:: Exercise description ::
Beginning at the line containing "Wildly insane. Wish", print every line until the records end, keeping each exactly as it is.

:: Collected data ::
***

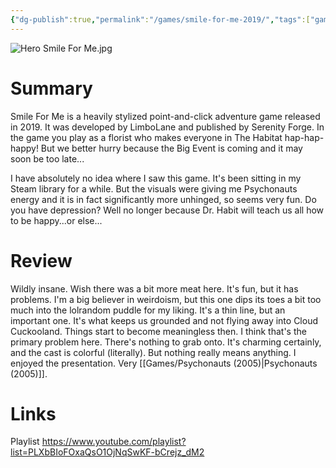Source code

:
 ```yaml
---
{"dg-publish":true,"permalink":"/games/smile-for-me-2019/","tags":["games","LP"],"created":"2023-12-08","updated":"2025-06-04"}
---
```



![Hero Smile For Me.jpg](/img/user/Attachments/Hero%20Smile%20For%20Me.jpg)

# Summary

Smile For Me is a heavily stylized point-and-click adventure game released in 2019. It was developed by LimboLane and published by Serenity Forge. In the game you play as a florist who makes everyone in The Habitat hap-hap-happy! But we better hurry because the Big Event is coming and it may soon be too late...

I have absolutely no idea where I saw this game. It's been sitting in my Steam library for a while. But the visuals were giving me Psychonauts energy and it is in fact significantly more unhinged, so seems very fun. Do you have depression? Well no longer because Dr. Habit will teach us all how to be happy...or else...

# Review

Wildly insane. Wish there was a bit more meat here. It's fun, but it has problems. I'm a big believer in weirdoism, but this one dips its toes a bit too much into the lolrandom puddle for my liking. It's a thin line, but an important one. It's what keeps us grounded and not flying away into Cloud Cuckooland. Things start to become meaningless then. I think that's the primary problem here. There's nothing to grab onto. It's charming certainly, and the cast is colorful (literally). But nothing really means anything. I enjoyed the presentation. Very [[Games/Psychonauts (2005)\|Psychonauts (2005)]].

# Links

Playlist https://www.youtube.com/playlist?list=PLXbBIoFOxaQsO1OjNqSwKF-bCrejz_dM2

***

:: Reply to the task ::
Wildly insane. Wish there was a bit more meat here. It's fun, but it has problems. I'm a big believer in weirdoism, but this one dips its toes a bit too much into the lolrandom puddle for my liking. It's a thin line, but an important one. It's what keeps us grounded and not flying away into Cloud Cuckooland. Things start to become meaningless then. I think that's the primary problem here. There's nothing to grab onto. It's charming certainly, and the cast is colorful (literally). But nothing really means anything. I enjoyed the presentation. Very [[Games/Psychonauts (2005)\|Psychonauts (2005)]].

# Links

Playlist https://www.youtube.com/playlist?list=PLXbBIoFOxaQsO1OjNqSwKF-bCrejz_dM2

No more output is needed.